According to Safety/News Alert an online publication, a new study shows that a method some workers use to catch up on missed sleep may not be effective, making them vulnerable to accidents and errors.

After going for long periods without sleep, workers may not be able to make up for it by sleeping longer on weekends, according to the study. Researchers at Brigham and Women’s Hospital in Boston put young adults on a sleep schedule that a medical resident might experience: 33 hours awake followed by 10 hours sleeping. That works out to about 5.6 hours of sleep every 24 hours.

The sleep-deprived subjects, along with a control group, were given performance tasks to test their ability to pay attention and gauge their reaction time. Those who had less sleep performed the same as the control group if the test was given just two hours after they had awakened.

But, the sleep-deprived subjects performed significantly worse on tests that were given after 30 hours spent awake. And the results got worse as the study went from one to three weeks.

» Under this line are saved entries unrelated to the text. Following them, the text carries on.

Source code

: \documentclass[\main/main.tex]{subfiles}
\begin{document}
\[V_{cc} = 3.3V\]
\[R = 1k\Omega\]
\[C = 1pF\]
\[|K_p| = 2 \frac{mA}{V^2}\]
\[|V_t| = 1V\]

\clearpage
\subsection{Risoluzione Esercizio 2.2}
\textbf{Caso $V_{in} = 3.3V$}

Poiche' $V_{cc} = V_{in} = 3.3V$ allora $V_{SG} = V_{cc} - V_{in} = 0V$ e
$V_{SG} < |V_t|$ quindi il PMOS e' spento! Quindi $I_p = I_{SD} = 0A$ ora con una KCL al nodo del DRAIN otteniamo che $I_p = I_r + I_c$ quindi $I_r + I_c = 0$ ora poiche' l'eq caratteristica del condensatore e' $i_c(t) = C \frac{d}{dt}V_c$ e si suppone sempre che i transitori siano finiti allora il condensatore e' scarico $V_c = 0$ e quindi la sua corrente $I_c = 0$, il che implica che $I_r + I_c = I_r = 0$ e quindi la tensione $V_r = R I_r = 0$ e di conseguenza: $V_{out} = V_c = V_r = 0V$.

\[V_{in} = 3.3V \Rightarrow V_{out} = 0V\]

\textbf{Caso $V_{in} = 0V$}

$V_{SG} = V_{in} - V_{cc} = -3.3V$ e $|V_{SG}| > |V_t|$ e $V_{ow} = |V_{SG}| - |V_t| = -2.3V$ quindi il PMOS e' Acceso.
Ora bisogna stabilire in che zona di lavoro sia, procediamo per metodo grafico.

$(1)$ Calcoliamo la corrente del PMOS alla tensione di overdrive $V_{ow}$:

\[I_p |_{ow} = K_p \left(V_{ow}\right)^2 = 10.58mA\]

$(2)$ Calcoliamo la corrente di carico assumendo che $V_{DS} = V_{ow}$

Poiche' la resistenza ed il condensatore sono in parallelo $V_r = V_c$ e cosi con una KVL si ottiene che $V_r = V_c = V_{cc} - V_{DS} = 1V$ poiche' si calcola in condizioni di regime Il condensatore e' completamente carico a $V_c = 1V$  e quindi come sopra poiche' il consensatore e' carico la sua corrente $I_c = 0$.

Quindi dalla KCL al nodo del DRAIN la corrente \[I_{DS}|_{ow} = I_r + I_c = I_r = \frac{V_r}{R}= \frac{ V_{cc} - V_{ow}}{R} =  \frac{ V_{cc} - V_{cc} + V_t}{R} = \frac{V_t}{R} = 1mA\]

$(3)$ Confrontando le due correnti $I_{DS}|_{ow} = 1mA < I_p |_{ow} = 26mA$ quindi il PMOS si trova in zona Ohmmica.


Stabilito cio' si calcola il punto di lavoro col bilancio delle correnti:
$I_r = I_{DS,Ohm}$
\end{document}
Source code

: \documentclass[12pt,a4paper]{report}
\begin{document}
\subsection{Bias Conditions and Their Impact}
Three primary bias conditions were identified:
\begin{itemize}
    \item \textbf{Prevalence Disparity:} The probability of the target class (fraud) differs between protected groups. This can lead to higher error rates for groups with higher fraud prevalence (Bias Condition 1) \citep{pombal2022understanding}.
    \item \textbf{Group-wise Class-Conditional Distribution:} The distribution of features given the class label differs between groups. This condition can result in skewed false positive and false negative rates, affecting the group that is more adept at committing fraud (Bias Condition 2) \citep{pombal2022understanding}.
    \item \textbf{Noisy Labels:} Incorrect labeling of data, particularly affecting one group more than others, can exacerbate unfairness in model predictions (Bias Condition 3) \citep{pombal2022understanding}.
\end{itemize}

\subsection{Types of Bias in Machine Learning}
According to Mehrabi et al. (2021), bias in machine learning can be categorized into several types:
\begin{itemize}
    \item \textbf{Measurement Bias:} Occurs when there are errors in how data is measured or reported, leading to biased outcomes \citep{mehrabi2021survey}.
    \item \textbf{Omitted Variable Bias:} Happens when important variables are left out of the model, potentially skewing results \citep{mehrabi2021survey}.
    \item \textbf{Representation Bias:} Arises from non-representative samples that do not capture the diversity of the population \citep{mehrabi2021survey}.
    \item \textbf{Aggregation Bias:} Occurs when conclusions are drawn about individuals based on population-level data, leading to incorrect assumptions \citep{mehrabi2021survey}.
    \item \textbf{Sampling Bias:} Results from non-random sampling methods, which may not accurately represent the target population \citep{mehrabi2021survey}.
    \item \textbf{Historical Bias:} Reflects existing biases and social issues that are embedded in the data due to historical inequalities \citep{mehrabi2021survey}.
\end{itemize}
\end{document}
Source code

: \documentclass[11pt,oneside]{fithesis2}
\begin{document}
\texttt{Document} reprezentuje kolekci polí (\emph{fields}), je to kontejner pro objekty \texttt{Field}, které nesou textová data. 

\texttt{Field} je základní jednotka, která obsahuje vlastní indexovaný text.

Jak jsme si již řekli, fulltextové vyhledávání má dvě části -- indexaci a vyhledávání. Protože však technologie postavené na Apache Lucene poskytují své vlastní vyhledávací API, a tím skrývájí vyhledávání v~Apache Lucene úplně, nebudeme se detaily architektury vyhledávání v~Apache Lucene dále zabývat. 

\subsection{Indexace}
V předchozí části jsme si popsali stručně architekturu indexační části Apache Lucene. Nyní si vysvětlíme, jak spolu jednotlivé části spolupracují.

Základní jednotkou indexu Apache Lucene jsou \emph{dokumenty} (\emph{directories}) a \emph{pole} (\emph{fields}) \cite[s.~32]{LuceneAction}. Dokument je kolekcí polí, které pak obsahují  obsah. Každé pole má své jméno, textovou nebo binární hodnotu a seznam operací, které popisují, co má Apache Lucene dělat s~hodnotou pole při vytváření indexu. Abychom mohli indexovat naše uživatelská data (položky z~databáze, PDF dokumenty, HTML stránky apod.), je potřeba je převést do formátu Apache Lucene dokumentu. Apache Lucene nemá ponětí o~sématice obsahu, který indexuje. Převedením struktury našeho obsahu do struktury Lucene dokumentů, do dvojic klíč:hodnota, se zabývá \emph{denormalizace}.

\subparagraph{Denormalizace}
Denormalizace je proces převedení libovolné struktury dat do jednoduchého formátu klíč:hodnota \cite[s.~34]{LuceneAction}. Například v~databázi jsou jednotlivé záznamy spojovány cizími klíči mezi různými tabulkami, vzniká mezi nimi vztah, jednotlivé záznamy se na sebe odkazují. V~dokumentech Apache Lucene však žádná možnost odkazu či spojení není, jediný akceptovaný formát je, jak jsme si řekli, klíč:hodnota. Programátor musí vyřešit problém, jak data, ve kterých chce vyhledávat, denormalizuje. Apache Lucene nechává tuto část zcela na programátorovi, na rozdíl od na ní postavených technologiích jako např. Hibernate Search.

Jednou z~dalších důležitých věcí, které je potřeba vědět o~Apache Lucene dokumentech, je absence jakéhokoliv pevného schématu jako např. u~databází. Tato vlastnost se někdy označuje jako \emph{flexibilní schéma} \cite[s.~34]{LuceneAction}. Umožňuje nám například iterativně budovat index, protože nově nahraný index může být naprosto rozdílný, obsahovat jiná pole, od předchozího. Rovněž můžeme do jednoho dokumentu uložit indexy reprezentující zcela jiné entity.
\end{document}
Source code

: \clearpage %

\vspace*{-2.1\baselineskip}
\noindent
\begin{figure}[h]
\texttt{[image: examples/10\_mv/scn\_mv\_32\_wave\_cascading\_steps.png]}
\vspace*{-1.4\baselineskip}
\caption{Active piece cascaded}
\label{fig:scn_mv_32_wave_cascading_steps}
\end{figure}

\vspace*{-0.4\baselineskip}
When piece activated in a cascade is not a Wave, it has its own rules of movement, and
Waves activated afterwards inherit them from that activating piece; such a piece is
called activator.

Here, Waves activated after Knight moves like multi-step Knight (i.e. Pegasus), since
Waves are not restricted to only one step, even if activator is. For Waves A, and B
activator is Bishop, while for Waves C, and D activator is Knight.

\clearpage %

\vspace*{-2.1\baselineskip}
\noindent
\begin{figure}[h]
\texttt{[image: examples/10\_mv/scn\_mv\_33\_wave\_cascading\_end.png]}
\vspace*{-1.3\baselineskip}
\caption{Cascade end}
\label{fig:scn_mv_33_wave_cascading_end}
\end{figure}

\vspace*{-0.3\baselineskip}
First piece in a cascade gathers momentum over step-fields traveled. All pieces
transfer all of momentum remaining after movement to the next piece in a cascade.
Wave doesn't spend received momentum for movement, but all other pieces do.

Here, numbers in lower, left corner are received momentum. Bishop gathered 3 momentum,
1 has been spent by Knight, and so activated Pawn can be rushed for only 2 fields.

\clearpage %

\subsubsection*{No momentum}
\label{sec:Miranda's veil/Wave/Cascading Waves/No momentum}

The subjects appeared to have developed a sleep debt that could not be made up by sleeping 10 hours at a time. In the real world, a person who is regularly sleep-deprived during weekdays might try to catch up on weekends. The person might feel pretty good during the first few hours after their long sleep, but the next time they lose sleep their work performance may start to deteriorate. The findings are particularly applicable to people who work odd hour jobs such as health workers, truckers and emergency responders. Workers will not be followed home to be tucked in at nights.

Most of the responsibility for being alert at work falls on workers themselves. However, there are some things we can do to improve alertness:

  • Set regular hours for sleeping; the average adult needs eight hours a night
  • Avoid caffeine three to five hours before going to bed
  • Develop overall good health habits such as daily physical activity and a balanced diet.
  • If possible, schedule the most tedious tasks early in a shift
  • Moderate physical activity during breaks, such as taking a walk, helps, too

Remember, we have a “Fit-for-Work” policy which speaks not only about being medically fit but being in a state, physically and mentally that will enable us to perform optimally and remain alert while on the job. We therefore have a responsibility to do all that is necessary to ensure that this is the case.